Eluma matae

Scientific classification
- Kingdom: Animalia
- Phylum: Arthropoda
- Class: Malacostraca
- Order: Isopoda
- Suborder: Oniscidea
- Family: Armadillidiidae
- Genus: Eluma
- Species: E. matae
- Binomial name: Eluma matae Cifuentes & Da Silva, 2023

= Eluma matae =

- Genus: Eluma
- Species: matae
- Authority: Cifuentes & Da Silva, 2023

Species of crustacean

Eluma matae is a species of woodlouse distributed throughout Portugal.

== Description ==
The back of the pereonites and pleonites are smooth, with circular depressions covered in setae of varying shapes and sizes. It is capable of volvation without leaving any gaps, similar to Armadillidium vulgare.

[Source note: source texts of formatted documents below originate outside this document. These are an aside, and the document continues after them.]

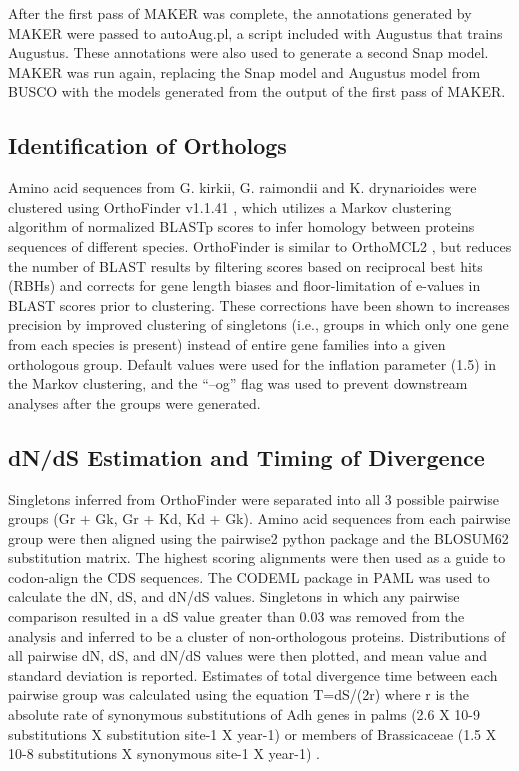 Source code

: \documentclass[10pt,letterpaper]{article}
\begin{document}
After the first pass of MAKER was complete, the annotations generated by MAKER
were passed to autoAug.pl, a script included with Augustus that trains Augustus.
These annotations were also used to generate a second Snap model. MAKER was run
again, replacing the Snap model and Augustus model from BUSCO with the models
generated from the output of the first pass of MAKER.

\subsection*{Identification of Orthologs}

Amino acid sequences from G. kirkii, G. raimondii and K. drynarioides were
clustered using OrthoFinder v1.1.41 \cite{Emms2015}, which utilizes a Markov
clustering algorithm of normalized BLASTp scores to infer homology between
proteins sequences of different species. OrthoFinder is similar to OrthoMCL2
\cite{Li2003}, but reduces the number of BLAST results by filtering scores
based on reciprocal best hits (RBHs) and corrects for gene length biases and
floor-limitation of e-values in BLAST scores prior to clustering. These
corrections have been shown to increases precision by improved clustering of
singletons (i.e., groups in which only one gene from each species is present)
instead of entire gene families into a given orthologous group. Default values
were used for the inflation parameter (1.5) in the Markov clustering, and the
“–og” flag was used to prevent downstream analyses after the groups were
generated.


\subsection*{dN/dS Estimation and Timing of Divergence}

Singletons inferred from OrthoFinder were separated into all 3 possible pairwise
groups (Gr + Gk, Gr + Kd, Kd + Gk). Amino acid sequences from each pairwise
group were then aligned using the pairwise2 python package and the BLOSUM62
substitution matrix. The highest scoring alignments were then used as a guide to
codon-align the CDS sequences. The CODEML package in PAML \cite{Yang2007} was
used to calculate the dN, dS, and dN/dS values. Singletons in which any pairwise
comparison resulted in a dS value greater than 0.03 was removed from the
analysis and inferred to be a cluster of non-orthologous proteins. Distributions
of all pairwise dN, dS, and dN/dS values were then plotted, and mean value and
standard deviation is reported. Estimates of total divergence time between each
pairwise group was calculated using the equation T=dS/(2r) where r is the
absolute rate of synonymous substitutions of Adh genes in palms (2.6 X 10-9
substitutions X substitution site-1 X year-1) \cite{Cronn2002} \cite{Morton1996}
or members of Brassicaceae (1.5 X 10-8 substitutions X synonymous site-1 X
year-1) \cite{Koch2000}.
\end{document}
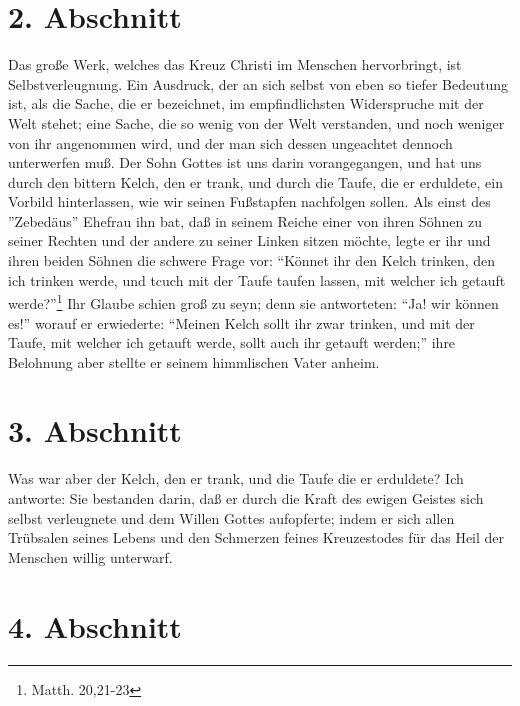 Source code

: \section{2. Abschnitt} \label{kap4_ab2}

Das große Werk, welches das Kreuz Christi im Menschen hervorbringt, ist
Selbstverleugnung. Ein Ausdruck, der an sich selbst von eben so tiefer Bedeutung
ist, als die Sache, die er bezeichnet, im empfindlichsten Widerspruche mit der
Welt stehet; eine Sache, die so wenig von der Welt verstanden, und noch weniger
von ihr angenommen wird, und der man sich dessen ungeachtet dennoch unterwerfen
muß. Der Sohn Gottes ist uns darin vorangegangen, und hat uns durch den bittern
Kelch, den er trank, und durch die Taufe, die er erduldete, ein Vorbild
hinterlassen, wie wir seinen Fußstapfen nachfolgen sollen. Als einst des
''Zebedäus'' Ehefrau ihn bat, daß in seinem Reiche einer von ihren Söhnen zu
seiner Rechten und der andere zu seiner Linken sitzen möchte, legte er ihr und
ihren beiden Söhnen die schwere Frage vor: "`Könnet ihr den Kelch trinken, den
ich trinken werde, und tcuch mit der Taufe taufen lassen, mit welcher ich
getauft werde?"'\footnote{Matth. 20,21-23} Ihr Glaube schien groß zu seyn; denn
sie antworteten: "`Ja! wir können es!"' worauf er erwiederte: "`Meinen Kelch
sollt ihr zwar trinken, und mit der Taufe, mit welcher ich getauft werde, sollt
auch ihr getauft werden;"' ihre Belohnung aber stellte er seinem himmlischen
Vater anheim.

\section{3. Abschnitt} \label{kap4_ab3}

Was war aber der Kelch, den er trank, und die Taufe die er erduldete? Ich
antworte: Sie bestanden darin, daß er durch die Kraft des ewigen Geistes sich
selbst verleugnete und dem Willen Gottes aufopferte; indem er sich allen
Trübsalen seines Lebens und den Schmerzen feines Kreuzestodes für das Heil der
Menschen willig unterwarf.

\section{4. Abschnitt} \label{kap4_ab4}

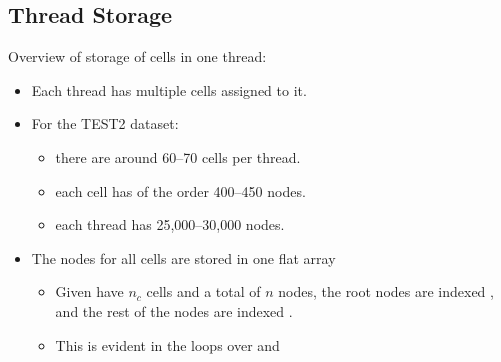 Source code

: \subsection{Thread Storage}
Overview of storage of cells in one thread:
\begin{itemize}
\item
    Each thread has multiple cells assigned to it.
\item
    For the TEST2 dataset:
    \begin{itemize}
    \item
        there are around 60--70 cells per thread.
    \item
        each cell has of the order 400--450 nodes.
    \item
        each thread has 25,000--30,000 nodes.
    \end{itemize}
\item
    The nodes for all cells are stored in one flat array
    \begin{itemize}
    \item
        Given have $n_c$ cells and a total of $n$ nodes, the root nodes are indexed \lst{[1:n_c]}, and the rest of the nodes are indexed \lst{[n_c+1:n]}.
    \item
        This is evident in the loops over  and 
    \end{itemize}
\end{itemize}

Like other members of its genus, its eyes are characterised by a single large ommatidium. It has a maximum length of 12 mm. It has a generally purplish-brown to dark green color, with a large white spot at the limit of the epimera.

== Ecology ==
Members of this species live under mostly limestone rocks with large amounts of plant debris in regions with natural vegetation, particularly Quercus faginea. They were found together with Ctenoscia minima and Porcellio dispar.